Bahkan di antara 1.000 elit, mereka yang kekurangan mana tewas saat mengaktifkan kembali Absolute Barrier.
“Sekarang, benturan itu mulai terlihat.”
“Ya. Terra sekarang sudah cukup besar untuk dilihat dengan mata telanjang.”
Krugen, manajer pabrik itu, mendongak ke langit.
Planet Terra, yang dulunya hanya sebuah bintang di langit malam, kini tampak besar, memperlihatkan keberadaannya.
“Penghalang Mutlak… Saya yakin semuanya sudah siap sekarang.”
“Ya. Bahkan Benteng Kegelapan, yang akan menjaga garis keturunan klan, telah memasuki perisai.”
“Bagus… Sekarang, aktifkan penghalangnya.”
Sang raja menggigit bibirnya dan menatap tanah di bawah pembangkit listrik tenaga surya, tempat klan Theia tinggal.
‘Maafkan saya. Tidak ada cara untuk menyelamatkan kalian semua…’
Dengan waktu yang sangat terbatas untuk menanggapi peristiwa luar biasa yang disebabkan oleh dewa Theia ini, aku tidak bisa menyelamatkan semua orang.
Untuk saat ini, saya harus fokus pada 725 orang yang selamat yang tersisa di pembangkit listrik tenaga surya.

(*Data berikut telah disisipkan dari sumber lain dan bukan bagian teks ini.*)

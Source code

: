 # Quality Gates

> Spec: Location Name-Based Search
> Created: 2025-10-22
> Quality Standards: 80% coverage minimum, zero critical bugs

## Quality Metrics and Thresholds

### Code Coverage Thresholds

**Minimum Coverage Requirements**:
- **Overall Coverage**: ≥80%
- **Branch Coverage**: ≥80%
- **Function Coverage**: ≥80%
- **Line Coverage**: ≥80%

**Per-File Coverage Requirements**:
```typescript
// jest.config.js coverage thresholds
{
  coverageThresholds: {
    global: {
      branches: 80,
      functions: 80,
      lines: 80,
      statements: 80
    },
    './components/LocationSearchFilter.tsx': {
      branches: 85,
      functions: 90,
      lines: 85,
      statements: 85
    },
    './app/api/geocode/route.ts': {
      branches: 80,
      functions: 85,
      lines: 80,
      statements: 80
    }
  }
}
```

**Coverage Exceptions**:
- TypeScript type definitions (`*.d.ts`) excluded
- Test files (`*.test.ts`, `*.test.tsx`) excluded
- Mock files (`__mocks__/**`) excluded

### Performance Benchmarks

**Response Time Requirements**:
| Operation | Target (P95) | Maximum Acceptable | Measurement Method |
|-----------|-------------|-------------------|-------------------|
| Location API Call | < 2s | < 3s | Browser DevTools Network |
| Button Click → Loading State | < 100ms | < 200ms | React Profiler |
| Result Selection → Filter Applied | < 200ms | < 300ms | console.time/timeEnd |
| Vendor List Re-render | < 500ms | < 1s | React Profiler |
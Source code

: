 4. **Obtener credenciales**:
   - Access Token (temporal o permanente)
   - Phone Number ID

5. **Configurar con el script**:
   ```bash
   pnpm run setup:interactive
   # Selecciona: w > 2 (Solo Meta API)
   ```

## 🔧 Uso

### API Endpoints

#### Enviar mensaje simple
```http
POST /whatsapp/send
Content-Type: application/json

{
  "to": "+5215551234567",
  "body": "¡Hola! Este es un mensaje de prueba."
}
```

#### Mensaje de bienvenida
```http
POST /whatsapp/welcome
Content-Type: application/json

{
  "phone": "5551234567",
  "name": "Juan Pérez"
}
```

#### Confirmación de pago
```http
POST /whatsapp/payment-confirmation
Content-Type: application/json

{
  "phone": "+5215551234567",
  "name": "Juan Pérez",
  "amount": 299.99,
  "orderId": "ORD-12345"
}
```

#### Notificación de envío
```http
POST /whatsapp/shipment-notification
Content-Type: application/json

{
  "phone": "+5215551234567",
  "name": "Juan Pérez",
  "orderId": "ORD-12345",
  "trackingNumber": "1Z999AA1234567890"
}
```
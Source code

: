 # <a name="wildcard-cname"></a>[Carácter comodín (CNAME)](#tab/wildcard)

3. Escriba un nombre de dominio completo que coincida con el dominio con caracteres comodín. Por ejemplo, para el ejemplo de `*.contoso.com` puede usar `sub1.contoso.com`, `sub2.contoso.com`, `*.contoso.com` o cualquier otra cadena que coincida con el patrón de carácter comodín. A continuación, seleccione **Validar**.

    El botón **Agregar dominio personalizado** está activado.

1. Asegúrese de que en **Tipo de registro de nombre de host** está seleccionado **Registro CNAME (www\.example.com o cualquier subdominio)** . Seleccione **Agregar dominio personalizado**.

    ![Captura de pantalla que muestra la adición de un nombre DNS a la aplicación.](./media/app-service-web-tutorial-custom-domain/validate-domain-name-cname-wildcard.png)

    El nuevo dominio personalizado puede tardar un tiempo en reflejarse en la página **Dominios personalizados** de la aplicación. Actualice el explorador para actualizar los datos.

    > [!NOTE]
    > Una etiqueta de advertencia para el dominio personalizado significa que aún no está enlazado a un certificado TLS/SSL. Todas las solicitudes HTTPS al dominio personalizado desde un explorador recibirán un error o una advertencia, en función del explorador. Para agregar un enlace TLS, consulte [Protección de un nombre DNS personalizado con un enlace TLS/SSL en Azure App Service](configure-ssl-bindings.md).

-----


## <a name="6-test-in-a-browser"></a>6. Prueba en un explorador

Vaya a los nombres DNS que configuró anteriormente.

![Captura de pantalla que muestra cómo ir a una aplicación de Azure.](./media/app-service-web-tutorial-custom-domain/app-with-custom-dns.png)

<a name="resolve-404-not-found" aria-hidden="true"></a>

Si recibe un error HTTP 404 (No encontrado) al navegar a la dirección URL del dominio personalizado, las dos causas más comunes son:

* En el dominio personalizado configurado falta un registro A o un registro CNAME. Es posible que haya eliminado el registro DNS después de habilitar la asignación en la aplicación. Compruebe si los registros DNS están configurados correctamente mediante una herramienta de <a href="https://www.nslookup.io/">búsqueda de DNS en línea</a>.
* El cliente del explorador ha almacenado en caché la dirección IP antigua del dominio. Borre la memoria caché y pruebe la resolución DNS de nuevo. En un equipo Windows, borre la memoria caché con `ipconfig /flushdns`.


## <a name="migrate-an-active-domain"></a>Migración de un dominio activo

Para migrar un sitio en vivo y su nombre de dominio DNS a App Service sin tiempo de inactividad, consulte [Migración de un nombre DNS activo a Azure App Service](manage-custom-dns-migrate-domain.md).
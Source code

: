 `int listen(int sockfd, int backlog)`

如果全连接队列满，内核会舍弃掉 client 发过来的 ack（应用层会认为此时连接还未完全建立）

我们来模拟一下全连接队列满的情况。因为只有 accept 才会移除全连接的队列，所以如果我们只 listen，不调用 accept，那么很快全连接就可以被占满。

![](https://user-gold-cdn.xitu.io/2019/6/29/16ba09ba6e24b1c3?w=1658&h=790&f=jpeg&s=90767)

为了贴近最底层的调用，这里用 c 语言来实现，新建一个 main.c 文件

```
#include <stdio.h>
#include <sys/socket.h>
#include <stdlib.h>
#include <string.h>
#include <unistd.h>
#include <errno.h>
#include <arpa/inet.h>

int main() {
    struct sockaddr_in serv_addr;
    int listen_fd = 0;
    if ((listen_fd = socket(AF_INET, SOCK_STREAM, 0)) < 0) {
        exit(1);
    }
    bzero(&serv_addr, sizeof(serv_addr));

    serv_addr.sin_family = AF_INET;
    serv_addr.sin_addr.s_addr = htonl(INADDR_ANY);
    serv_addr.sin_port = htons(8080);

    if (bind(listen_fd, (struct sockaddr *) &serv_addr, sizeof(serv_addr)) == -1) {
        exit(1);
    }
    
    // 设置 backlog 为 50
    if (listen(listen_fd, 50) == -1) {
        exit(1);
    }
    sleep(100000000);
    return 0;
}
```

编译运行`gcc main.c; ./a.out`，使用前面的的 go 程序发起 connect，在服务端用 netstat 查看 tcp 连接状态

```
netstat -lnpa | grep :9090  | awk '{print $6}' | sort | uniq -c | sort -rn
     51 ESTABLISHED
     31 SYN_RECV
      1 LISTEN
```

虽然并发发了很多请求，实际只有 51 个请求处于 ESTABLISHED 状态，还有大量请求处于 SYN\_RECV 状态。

Sambil tetap menjaga garis keturunan klan, aku harus menemukan solusi untuk masa depan.’
Sambil memikirkan hal ini, raja memandang ke arah penghalang perak yang bersinar terang yang menyelimuti pembangkit listrik tenaga surya tersebut.
Dia merasakan sedikit kelegaan.
[Ho… di sini. Mana. Seperti yang diharapkan, kau adalah klan setiaku. Kalau begitu, sebagai dewa, aku harus memanen.]
Dewa Theia, setelah menemukan Penghalang Mutlak, mulai melantunkan bahasa ilahi yang penuh kebencian.